Все молчали. Слышно было только, как где-то в отдалении жалобно выла собака да, перелетывая с груды на груду пепла, каркали вороны.
– И за таковую великую вину казнить сих четырех смертию – усечь топором головы, – закончил великий князь и дал знак рукою Холмскому.
Холмский поклонился и, отойдя несколько назад, обратился к алебардщикам, сопровождавшим пленных новгородцев:
– Ахметка Хабибулин!
– Я Ахметка.
От алебардщиков отделилось приземистое, коренастое чудовище с изрытым оспою лицом, с воловьею шеей и ручищами, бревноподобные пальцы которых, казалось, с большим удобством могли бы служить слону или носорогу, чем человеку. Маленькие, черненькие глазки его глубоко сидели под безбровым лбом и смотрели совсем добродушно. На плече у него покоилась алебарда, топор которой представлял отрезок в три четверти[72]
длины и напоминал собою отрезок железного круга в колесо величиною.– Знаешь свое дело? – кивнул ему Холмский.
– Знай, бачка… – улыбнулось чудовище.
– Ладно… орудуй… – Холмский указал ему на стоявших в стороне присужденных к обезглавлению.
– С котора начинай кесим башка?
– Вон, с черненького… – Холмский указал на князя Димитрия Борецкого.
Ахметка подошел к тому, заглянул в немного наклоненное лицо и добродушно осклабился:
– Хады суды, хады, малой.
Он тихо тронул осужденного за плечо. Тот машинально повиновался и подвинулся к тому месту, где стоял Холмский.

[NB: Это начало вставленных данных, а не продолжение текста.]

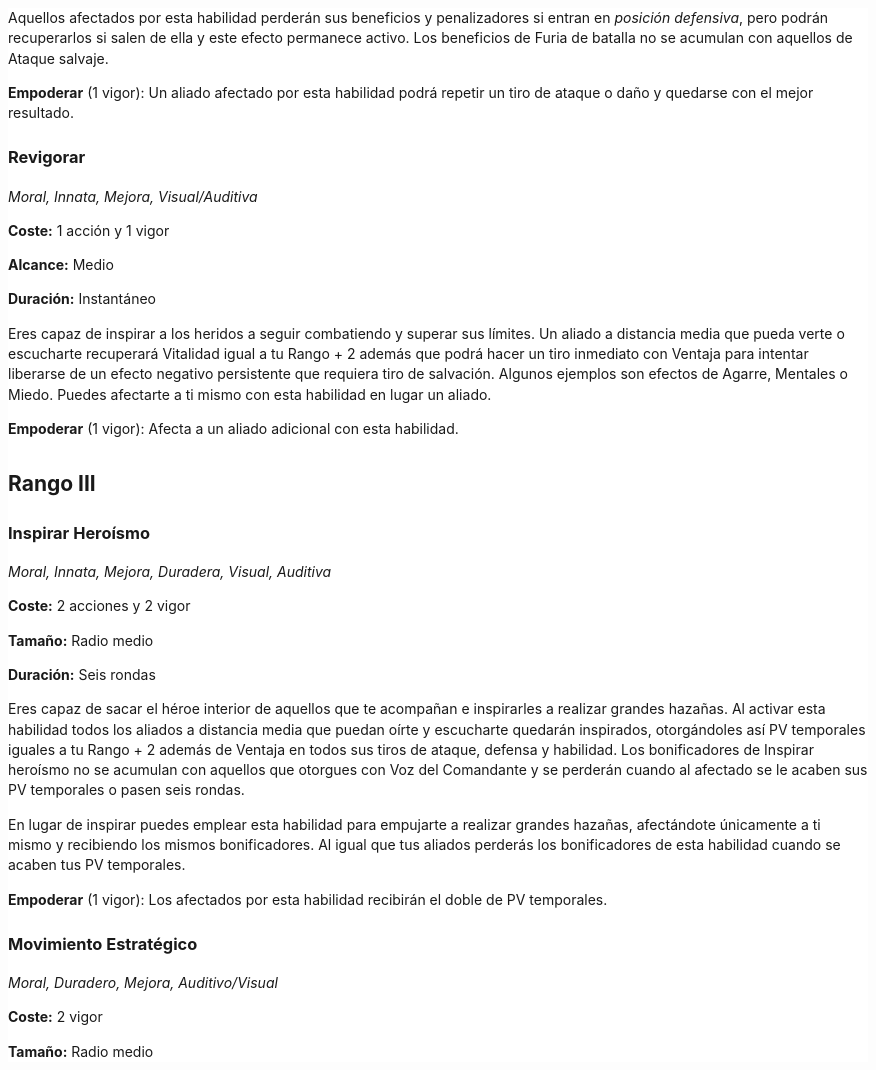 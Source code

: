 Aquellos afectados por esta habilidad perderán sus beneficios y penalizadores si entran en *posición defensiva*, pero podrán recuperarlos si salen de ella y este efecto permanece activo. Los beneficios de Furia de batalla no se acumulan con aquellos de Ataque salvaje.

**Empoderar** (1 vigor): Un aliado afectado por esta habilidad podrá repetir un tiro de ataque o daño y quedarse con el mejor resultado.

### Revigorar

*Moral, Innata, Mejora, Visual/Auditiva*

**Coste:** 1 acción y 1 vigor

**Alcance:** Medio

**Duración:** Instantáneo

Eres capaz de inspirar a los heridos a seguir combatiendo y superar sus límites. Un aliado a distancia media que pueda verte o escucharte recuperará Vitalidad igual a tu Rango + 2 además que podrá hacer un tiro inmediato con Ventaja para intentar liberarse de un efecto negativo persistente que requiera tiro de salvación. Algunos ejemplos son efectos de Agarre, Mentales o Miedo. Puedes afectarte a ti mismo con esta habilidad en lugar un aliado.

**Empoderar** (1 vigor): Afecta a un aliado adicional con esta habilidad.

## Rango III	

### Inspirar Heroísmo

*Moral, Innata, Mejora, Duradera, Visual, Auditiva*

**Coste:** 2 acciones y 2 vigor

**Tamaño:** Radio medio

**Duración:** Seis rondas

Eres capaz de sacar el héroe interior de aquellos que te acompañan e inspirarles a realizar grandes hazañas. Al activar esta habilidad todos los aliados a distancia media que puedan oírte y escucharte quedarán inspirados, otorgándoles así PV temporales iguales a tu Rango + 2 además de Ventaja en todos sus tiros de ataque, defensa y habilidad. Los bonificadores de Inspirar heroísmo no se acumulan con aquellos que otorgues con Voz del Comandante y se perderán cuando al afectado se le acaben sus PV temporales o pasen seis rondas.

En lugar de inspirar puedes emplear esta habilidad  para empujarte a realizar grandes hazañas, afectándote únicamente a ti mismo y recibiendo los mismos bonificadores. Al igual que tus aliados perderás los bonificadores de esta habilidad cuando se acaben tus PV temporales.

**Empoderar** (1 vigor): Los afectados por esta habilidad recibirán el doble de PV temporales.

### Movimiento Estratégico

*Moral, Duradero, Mejora, Auditivo/Visual*

**Coste:** 2 vigor

**Tamaño:** Radio medio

– Ставай на кален – лавчей рубил, – дружески шепнул Ахметка осужденному.
Димитрий глянул на великого князя. Глаза их опять встретились.
– Лицом к церкви, – послышалось с возвышения.
Палач повернул осужденного лицом к церкви. Димитрий глянул на нее, на крест… шевельнул руками, но руки были связаны за спиной… Он молча поклонился церкви. Потом поклонился своим землякам, напряженно следившим за каждым его движением. Когда он поклонился, длинные, вьющиеся волосы падали ему на матовый лоб, на глаза, на бледное лицо…
– Простите, господо и братие!
– Бог простит! Бог простит! – простонало все, что было связано.
– Поклонитесь Великому Новгороду, коли живы будете.
– Поклонимся! Поклонимся!
– И Святой Софьи… и Волхову… и вечевому колоколу… и воле новгородской…
– Поклонимся земно!
Он стал на колени и нагнул голову, чтоб выставить для топора свою белую шею… «Матушка!.. Сыночек мой, Исаченько!»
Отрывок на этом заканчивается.